6.2.1 Regulatory investigations and audits

Investigations or audits by government regulators, and the far-reaching nature of alleged fraud and abuse violations, may represent a significant risk and uncertainty that would require disclosure in accordance with ASC 275. Federal and state governments aggressively enforce Medicare and Medicaid anti-fraud and anti-abuse legislation. Most notable is the federal False Claims Act, which imposes criminal and civil penalties for making false claims and statements to Medicare and Medicaid. False claims include, but are not limited to, billing for services not rendered or for misrepresenting actual services rendered in order to obtain higher reimbursement, billing for unnecessary goods and services, and cost report fraud. Broadening regulatory and legal interpretations in recent years has significantly increased the risk of penalties for providers; for example, broad interpretations of “false claims” laws can expose ordinary billing mistakes to penalty consideration. In addition to providers that bill the Centers for Medicare &Medicaid Services (CMS) directly for claims in traditional Medicare, this exposure can apply to providers that receive claims payments through Medicare Advantage health plans.

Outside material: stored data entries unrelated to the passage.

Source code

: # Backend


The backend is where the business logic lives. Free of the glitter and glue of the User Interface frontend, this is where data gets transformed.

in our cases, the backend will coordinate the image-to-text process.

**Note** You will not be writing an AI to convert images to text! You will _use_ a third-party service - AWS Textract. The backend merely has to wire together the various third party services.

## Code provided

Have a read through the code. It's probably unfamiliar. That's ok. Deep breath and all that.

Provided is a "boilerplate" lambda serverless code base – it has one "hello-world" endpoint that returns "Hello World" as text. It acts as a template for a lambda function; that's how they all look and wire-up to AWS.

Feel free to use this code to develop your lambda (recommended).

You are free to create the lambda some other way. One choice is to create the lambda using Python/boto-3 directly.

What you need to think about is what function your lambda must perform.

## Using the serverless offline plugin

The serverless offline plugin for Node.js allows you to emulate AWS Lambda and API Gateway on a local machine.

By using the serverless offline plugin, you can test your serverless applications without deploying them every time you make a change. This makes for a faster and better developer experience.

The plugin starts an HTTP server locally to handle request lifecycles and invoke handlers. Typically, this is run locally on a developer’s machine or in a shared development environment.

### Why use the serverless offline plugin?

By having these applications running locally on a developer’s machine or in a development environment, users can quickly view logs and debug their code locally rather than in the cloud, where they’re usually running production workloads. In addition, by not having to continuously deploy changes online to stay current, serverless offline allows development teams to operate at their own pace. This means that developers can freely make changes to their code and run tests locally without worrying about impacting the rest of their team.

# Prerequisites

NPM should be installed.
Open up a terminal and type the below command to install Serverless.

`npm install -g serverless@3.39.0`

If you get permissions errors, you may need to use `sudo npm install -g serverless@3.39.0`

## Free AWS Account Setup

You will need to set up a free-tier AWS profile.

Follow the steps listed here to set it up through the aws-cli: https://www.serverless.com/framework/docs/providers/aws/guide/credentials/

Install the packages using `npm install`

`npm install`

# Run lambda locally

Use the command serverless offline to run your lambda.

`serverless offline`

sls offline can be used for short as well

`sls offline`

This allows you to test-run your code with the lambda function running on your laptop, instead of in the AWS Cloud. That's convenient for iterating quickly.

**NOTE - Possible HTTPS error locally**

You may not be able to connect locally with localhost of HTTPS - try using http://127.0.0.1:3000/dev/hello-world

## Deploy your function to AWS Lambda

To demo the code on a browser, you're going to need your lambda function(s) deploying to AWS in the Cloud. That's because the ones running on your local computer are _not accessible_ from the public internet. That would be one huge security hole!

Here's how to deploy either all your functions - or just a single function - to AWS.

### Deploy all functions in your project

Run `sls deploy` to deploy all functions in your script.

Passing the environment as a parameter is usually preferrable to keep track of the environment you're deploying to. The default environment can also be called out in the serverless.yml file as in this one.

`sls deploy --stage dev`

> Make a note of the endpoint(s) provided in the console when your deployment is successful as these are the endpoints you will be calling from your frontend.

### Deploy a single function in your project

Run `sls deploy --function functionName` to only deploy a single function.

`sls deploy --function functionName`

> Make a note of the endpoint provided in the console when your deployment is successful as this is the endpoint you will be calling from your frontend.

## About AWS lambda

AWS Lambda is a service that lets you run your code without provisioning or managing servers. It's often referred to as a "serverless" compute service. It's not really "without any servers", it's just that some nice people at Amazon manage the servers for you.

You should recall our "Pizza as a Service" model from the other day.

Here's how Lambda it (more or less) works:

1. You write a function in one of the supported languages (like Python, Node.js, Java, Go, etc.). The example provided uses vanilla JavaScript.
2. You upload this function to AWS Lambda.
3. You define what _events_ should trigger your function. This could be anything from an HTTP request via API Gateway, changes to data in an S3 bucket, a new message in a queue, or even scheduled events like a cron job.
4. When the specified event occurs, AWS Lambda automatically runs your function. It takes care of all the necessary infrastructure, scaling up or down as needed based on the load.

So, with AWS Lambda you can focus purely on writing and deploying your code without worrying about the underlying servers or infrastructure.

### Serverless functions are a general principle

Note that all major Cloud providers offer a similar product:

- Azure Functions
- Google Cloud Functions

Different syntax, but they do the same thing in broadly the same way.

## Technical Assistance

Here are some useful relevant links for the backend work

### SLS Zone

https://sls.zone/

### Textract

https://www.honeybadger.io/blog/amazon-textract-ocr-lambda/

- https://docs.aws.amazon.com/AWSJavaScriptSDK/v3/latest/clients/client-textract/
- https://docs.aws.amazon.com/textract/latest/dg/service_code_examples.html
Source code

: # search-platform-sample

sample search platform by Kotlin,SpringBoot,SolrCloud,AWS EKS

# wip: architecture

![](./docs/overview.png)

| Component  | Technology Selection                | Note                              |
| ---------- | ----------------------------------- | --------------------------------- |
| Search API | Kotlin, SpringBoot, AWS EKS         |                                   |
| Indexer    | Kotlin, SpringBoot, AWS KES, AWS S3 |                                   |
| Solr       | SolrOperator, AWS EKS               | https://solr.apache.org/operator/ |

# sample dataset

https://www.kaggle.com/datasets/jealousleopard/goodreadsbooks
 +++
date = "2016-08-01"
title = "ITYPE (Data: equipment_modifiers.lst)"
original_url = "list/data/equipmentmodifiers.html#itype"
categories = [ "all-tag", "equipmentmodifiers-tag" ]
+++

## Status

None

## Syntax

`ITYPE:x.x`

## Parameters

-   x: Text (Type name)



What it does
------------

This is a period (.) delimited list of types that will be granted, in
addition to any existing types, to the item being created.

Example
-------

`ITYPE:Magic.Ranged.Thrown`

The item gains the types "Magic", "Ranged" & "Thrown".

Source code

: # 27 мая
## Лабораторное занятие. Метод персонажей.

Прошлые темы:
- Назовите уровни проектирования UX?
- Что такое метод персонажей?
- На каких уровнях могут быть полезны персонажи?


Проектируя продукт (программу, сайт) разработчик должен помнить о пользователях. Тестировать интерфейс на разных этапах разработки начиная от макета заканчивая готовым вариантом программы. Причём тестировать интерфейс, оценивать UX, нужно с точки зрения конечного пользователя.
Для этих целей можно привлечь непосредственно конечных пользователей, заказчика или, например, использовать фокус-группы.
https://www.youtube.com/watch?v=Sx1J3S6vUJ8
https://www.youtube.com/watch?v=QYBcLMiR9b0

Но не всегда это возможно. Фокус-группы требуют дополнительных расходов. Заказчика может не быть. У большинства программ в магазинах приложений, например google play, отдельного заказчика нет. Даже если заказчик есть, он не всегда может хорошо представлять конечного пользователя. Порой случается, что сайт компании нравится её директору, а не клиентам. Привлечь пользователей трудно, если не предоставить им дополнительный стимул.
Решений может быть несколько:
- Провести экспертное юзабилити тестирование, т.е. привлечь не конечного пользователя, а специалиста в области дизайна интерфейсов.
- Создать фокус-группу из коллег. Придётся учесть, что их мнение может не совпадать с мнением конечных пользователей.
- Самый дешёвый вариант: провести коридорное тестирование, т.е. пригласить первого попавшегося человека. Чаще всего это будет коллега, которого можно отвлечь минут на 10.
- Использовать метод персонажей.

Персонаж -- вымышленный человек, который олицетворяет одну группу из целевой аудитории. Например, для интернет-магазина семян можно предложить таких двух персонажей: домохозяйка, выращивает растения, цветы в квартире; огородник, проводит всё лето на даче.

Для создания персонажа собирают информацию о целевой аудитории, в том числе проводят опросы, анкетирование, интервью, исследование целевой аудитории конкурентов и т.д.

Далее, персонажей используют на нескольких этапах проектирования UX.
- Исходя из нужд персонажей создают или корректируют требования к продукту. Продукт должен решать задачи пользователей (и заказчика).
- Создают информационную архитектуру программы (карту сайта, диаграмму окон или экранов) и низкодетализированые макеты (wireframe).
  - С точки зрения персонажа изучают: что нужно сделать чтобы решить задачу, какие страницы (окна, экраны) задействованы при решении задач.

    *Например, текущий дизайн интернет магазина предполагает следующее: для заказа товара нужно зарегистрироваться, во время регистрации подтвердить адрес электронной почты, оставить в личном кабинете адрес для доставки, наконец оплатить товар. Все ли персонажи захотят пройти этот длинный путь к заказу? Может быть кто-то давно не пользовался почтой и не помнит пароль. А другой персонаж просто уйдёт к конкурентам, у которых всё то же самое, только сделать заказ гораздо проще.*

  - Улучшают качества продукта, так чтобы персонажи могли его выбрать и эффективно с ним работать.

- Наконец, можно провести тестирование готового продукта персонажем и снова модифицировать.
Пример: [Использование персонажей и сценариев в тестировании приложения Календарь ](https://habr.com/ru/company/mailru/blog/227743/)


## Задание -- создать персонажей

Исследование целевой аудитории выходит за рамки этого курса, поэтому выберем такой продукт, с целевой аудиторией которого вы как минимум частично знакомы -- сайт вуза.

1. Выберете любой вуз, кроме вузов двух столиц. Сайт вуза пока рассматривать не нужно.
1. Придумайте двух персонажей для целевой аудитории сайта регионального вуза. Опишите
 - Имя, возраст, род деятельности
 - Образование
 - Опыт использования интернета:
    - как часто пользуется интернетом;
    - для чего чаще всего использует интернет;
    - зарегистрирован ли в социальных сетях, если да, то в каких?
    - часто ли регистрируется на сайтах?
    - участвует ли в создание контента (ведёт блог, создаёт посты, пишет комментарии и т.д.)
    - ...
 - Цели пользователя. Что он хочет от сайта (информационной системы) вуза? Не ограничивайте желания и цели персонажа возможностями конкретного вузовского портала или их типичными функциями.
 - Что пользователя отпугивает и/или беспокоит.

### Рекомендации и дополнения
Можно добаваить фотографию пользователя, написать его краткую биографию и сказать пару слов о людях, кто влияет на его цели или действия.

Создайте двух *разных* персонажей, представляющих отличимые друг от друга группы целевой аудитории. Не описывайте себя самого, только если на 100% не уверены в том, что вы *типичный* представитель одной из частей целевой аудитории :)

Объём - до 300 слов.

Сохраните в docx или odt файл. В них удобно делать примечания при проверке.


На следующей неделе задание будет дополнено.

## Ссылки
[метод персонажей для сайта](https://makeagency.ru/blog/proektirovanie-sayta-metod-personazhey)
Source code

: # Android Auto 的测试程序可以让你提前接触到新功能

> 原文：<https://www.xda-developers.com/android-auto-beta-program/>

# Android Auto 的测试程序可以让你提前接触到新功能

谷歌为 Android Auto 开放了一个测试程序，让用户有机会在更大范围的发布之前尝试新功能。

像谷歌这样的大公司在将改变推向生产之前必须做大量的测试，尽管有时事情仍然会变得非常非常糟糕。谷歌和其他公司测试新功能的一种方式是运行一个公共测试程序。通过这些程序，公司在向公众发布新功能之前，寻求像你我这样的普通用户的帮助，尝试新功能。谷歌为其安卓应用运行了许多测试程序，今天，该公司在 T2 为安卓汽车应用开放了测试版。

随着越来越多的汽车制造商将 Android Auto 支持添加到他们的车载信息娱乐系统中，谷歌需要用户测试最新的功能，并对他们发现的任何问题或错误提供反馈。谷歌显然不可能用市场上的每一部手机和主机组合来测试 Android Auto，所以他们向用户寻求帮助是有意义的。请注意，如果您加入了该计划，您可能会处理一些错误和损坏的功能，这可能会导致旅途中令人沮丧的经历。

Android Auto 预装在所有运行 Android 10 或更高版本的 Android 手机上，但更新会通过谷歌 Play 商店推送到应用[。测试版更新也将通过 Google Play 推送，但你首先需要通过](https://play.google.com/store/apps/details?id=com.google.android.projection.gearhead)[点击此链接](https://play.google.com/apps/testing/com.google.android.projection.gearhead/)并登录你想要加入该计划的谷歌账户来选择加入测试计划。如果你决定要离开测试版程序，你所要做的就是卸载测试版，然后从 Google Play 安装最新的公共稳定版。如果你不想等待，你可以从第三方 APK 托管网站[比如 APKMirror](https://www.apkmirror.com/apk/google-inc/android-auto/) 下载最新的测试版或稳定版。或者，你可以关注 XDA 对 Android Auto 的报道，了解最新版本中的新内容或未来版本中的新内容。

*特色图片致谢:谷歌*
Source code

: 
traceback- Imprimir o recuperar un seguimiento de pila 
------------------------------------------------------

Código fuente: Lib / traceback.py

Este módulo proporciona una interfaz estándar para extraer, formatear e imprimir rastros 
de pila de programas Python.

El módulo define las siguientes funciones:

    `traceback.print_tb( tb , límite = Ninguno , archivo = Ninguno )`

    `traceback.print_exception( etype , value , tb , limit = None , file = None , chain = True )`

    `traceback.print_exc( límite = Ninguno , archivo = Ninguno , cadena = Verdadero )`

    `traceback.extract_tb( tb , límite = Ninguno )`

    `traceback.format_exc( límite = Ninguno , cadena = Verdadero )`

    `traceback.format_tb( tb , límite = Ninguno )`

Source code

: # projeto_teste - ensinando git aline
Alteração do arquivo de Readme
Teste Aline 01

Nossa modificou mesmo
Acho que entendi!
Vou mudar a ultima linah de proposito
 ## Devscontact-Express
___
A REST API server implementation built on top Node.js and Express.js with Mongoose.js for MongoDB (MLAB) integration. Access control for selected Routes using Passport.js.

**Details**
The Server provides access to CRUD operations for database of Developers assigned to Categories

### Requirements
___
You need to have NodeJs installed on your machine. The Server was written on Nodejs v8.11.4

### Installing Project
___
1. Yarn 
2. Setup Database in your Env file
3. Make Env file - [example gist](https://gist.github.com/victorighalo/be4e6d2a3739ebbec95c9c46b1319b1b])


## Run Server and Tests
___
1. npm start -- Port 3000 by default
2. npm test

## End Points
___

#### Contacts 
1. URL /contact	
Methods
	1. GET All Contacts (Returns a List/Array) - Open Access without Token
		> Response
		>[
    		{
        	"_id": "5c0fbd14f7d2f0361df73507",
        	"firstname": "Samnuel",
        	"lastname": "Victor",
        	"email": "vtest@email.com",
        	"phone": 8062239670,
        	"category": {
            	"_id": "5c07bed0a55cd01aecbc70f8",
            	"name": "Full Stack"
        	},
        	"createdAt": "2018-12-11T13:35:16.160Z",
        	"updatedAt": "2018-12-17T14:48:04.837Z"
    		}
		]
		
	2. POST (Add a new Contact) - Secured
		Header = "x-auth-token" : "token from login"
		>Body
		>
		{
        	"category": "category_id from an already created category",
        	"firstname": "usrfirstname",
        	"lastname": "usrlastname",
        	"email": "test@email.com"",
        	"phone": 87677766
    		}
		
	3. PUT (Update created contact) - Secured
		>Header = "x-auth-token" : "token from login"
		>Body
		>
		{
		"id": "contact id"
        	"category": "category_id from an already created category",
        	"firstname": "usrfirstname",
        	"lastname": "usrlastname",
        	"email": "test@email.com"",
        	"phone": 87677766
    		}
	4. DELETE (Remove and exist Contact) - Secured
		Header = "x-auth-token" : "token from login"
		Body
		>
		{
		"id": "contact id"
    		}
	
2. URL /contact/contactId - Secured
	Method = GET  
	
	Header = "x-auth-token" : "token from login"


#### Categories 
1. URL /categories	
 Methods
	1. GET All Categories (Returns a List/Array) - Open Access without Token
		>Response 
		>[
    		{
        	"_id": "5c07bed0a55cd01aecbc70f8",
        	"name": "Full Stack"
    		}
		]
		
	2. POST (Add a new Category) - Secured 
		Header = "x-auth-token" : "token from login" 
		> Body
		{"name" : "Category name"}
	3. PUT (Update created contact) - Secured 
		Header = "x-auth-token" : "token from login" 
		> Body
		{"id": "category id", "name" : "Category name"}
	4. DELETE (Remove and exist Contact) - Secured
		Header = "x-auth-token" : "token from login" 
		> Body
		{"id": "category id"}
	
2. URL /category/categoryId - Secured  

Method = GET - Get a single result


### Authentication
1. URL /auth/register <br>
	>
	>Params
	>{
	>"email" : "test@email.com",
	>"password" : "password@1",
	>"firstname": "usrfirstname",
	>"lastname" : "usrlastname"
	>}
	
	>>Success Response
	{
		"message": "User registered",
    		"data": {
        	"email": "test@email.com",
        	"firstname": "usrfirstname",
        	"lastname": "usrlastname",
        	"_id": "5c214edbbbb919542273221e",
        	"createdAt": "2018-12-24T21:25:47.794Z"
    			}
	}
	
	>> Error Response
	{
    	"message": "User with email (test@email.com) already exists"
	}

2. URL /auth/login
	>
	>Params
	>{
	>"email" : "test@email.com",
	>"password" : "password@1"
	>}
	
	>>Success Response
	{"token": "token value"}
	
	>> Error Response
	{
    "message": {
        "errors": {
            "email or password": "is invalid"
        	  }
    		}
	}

If the government believes that billing fraud may have occurred—for example, assigning inaccurate billing codes to a medical procedure or treatment in order to increase reimbursement, referred to as “upcoding”—it has the ability to conduct investigations that can result in civil monetary penalties or criminal penalties, in addition to recoupment of the underlying claims payments. If a provider is the target of a government investigation, the need for accruals or disclosures related to contingencies associated with the potential effect of illegal acts must be evaluated.
Settlements reached in such investigations may contain an element of retroactive revenue adjustments (e.g., denied claims) and an element of contingent liabilities associated with fines and penalties. The former is an uncertainty that must be considered in estimating revenue (i.e., variable consideration) for the period in which the services were provided, as discussed in HC 3.3.2. ASC 450, Contingencies, provides guidance in evaluating contingent liabilities, such as potential fines and penalties under applicable laws and regulations. Estimates of potential fines and penalties are accrued only if their payment is probable and reasonably estimable.
Providers also may have to incur costs in future years to demonstrate compliance with federal laws. When a provider enters into an agreement (e.g., corporate integrity agreement (CIA)) with the federal government to settle an investigation, such settlement agreements normally impose an obligation on the provider to engage an independent review organization to test and report on compliance with Medicare requirements each year for the following five years. ASC 954-405-25-5 stipulates that a provider should not accrue a liability for the expected costs of future Medicare compliance audits required as a result of settlement agreements. Those costs should be recognized as operating costs as the audits are conducted.